You have probably heard the over-used saw, “tis better to give than to receive.” Now aside from the advertisers who glibly employ it for entirely selfish reasons (may they be sent for a week to the 8th circle of Dante’s hell) here is my annoyance: a gift with a motive is no gift at all, unless it’s to make the receiver thrilled to their booties. Romantic friends with pure intentions know that warming glow felt deep in their hearts as the beloved opens up some carefully chosen little treasure. Parents also know a similar feeling – or so I am told, not yet partaking in parenthood – of watching a twinkly eyed tot ogling over their gifts. I rather doubt that the parents were secretly plotting in the corners of toy department how best to psychologically manipulate their children into being better behaved, or quicker memorise their classical education. If they did, the gift would cease being a gift.
And so, I find myself troubled when one of the greatest Deific gifts offered is seemingly proffered with a large string. Maybe it’s just me, but so often during the holidays I hear, often performed with beautiful voices in song and hymn, that the Christ child has been given to the world as God’s heavenly priceless gift.

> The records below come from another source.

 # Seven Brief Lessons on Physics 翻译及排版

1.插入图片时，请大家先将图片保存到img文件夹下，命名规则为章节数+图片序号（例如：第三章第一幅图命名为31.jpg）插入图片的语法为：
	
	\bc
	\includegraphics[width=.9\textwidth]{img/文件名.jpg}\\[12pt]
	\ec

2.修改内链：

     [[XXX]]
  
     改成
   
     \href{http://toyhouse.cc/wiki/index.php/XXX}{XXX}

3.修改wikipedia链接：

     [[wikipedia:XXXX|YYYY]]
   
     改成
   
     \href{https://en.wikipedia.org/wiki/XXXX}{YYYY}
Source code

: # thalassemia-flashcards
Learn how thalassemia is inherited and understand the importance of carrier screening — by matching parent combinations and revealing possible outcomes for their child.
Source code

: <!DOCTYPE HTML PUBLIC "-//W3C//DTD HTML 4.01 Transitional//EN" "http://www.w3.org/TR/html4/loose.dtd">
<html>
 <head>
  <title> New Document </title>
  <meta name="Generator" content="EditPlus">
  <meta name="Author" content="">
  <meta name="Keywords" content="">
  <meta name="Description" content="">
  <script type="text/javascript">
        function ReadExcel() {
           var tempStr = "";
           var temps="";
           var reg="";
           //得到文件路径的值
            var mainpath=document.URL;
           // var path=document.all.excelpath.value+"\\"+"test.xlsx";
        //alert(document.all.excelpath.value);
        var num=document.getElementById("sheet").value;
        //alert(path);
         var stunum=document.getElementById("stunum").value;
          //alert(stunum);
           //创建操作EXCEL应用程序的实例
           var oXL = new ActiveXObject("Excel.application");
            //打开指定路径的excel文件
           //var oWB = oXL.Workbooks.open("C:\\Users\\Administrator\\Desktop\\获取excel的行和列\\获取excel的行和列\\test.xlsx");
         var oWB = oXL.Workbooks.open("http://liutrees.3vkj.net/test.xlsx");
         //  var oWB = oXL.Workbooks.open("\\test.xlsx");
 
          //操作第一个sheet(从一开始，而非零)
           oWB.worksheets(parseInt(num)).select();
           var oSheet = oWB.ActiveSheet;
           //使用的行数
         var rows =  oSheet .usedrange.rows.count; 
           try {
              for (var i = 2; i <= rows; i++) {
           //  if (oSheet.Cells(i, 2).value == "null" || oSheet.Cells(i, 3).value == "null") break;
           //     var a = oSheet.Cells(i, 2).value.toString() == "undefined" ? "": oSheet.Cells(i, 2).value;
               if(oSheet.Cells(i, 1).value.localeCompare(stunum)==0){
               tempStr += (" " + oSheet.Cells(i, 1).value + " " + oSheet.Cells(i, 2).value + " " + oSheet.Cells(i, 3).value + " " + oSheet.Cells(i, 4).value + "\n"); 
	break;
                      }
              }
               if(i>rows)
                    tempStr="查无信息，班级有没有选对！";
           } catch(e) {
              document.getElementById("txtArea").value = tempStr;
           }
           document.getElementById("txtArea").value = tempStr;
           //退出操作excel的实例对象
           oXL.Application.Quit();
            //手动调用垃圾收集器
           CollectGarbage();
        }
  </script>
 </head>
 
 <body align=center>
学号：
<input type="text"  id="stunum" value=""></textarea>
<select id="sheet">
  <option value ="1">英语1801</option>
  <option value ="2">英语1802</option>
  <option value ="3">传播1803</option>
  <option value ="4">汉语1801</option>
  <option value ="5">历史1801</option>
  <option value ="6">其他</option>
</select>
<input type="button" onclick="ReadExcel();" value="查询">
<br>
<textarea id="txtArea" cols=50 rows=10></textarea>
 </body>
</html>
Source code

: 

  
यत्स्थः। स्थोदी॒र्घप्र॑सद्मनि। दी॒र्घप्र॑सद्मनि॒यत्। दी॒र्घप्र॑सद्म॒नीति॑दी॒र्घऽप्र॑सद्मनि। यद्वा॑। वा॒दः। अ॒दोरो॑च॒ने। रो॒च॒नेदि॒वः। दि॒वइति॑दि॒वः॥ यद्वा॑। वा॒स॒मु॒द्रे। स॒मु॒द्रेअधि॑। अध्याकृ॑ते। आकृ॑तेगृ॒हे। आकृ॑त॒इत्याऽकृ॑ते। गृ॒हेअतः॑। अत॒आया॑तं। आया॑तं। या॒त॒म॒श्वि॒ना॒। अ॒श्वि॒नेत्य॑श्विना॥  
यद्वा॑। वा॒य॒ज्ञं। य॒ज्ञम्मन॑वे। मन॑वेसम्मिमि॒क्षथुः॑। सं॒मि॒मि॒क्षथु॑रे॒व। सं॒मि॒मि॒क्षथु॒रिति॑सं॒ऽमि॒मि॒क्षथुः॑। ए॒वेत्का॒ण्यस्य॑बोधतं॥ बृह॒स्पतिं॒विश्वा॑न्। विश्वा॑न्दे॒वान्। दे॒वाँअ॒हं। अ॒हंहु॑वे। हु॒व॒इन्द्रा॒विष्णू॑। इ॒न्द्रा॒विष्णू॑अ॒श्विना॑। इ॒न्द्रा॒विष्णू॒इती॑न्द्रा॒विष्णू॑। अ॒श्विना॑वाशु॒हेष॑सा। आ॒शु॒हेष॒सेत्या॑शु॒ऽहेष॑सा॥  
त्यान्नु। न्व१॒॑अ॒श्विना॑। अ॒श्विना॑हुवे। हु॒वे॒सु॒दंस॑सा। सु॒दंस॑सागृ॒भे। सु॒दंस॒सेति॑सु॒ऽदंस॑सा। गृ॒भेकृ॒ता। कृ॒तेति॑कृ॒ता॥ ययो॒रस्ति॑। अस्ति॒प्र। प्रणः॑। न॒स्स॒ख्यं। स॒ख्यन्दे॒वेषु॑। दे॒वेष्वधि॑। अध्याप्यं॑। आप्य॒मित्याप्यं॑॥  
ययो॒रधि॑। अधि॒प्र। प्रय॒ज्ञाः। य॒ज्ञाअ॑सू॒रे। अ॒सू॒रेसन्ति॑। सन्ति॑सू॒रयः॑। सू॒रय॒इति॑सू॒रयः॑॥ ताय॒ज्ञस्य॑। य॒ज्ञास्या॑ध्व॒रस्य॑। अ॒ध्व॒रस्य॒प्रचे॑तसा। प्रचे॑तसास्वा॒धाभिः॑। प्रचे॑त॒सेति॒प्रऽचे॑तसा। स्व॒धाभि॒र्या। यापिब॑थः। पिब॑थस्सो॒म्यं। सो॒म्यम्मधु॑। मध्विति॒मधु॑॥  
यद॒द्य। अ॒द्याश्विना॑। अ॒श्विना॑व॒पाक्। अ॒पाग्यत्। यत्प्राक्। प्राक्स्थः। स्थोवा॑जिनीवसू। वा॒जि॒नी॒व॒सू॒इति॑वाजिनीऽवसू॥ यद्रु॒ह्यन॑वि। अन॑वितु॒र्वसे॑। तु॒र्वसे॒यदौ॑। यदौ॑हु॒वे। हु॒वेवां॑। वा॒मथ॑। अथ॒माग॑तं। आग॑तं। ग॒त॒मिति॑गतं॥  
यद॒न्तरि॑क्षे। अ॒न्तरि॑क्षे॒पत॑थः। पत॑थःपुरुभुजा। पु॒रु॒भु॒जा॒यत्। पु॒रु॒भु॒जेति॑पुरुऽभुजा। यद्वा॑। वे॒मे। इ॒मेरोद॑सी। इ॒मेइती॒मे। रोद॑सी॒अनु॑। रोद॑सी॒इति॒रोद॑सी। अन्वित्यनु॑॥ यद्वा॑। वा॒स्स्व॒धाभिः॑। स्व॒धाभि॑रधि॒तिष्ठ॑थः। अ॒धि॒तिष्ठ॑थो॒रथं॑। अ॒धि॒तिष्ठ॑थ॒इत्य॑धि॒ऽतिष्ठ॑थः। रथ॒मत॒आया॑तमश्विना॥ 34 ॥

I feel the tingles now just thinking of it. In the second breath coming from the preacher though, we are told that we owe this divine sovereign something in return. I am bothered.
Sure. I suppose that is the truth. I guess the tot who has just received the gift from pleased parents should feel indebted to her or his familial guardian. (Though, isn't it funny how often the parents look happier than the child!) And yet despite that being the case – maybe – I think if we were to ask the gifting parent whether their child should primarily feel obligation, that parent would suggest that we had never been a parent, or at any rate a true parent. They might even give us a rude look from over a shoulder as they left us standing by the punch bowl.
And so back to the well-meaning religious types who proudly proclaim God’s best gift to humanity ever, ever in one breath, but then in the next espouse how unrighteous we are if we don't hold up to our end of the gift.
Did you see that? The last word shouldn’t have been “gift,” it should have been “deal.” But is that what we humans were given at Christmas, a deal?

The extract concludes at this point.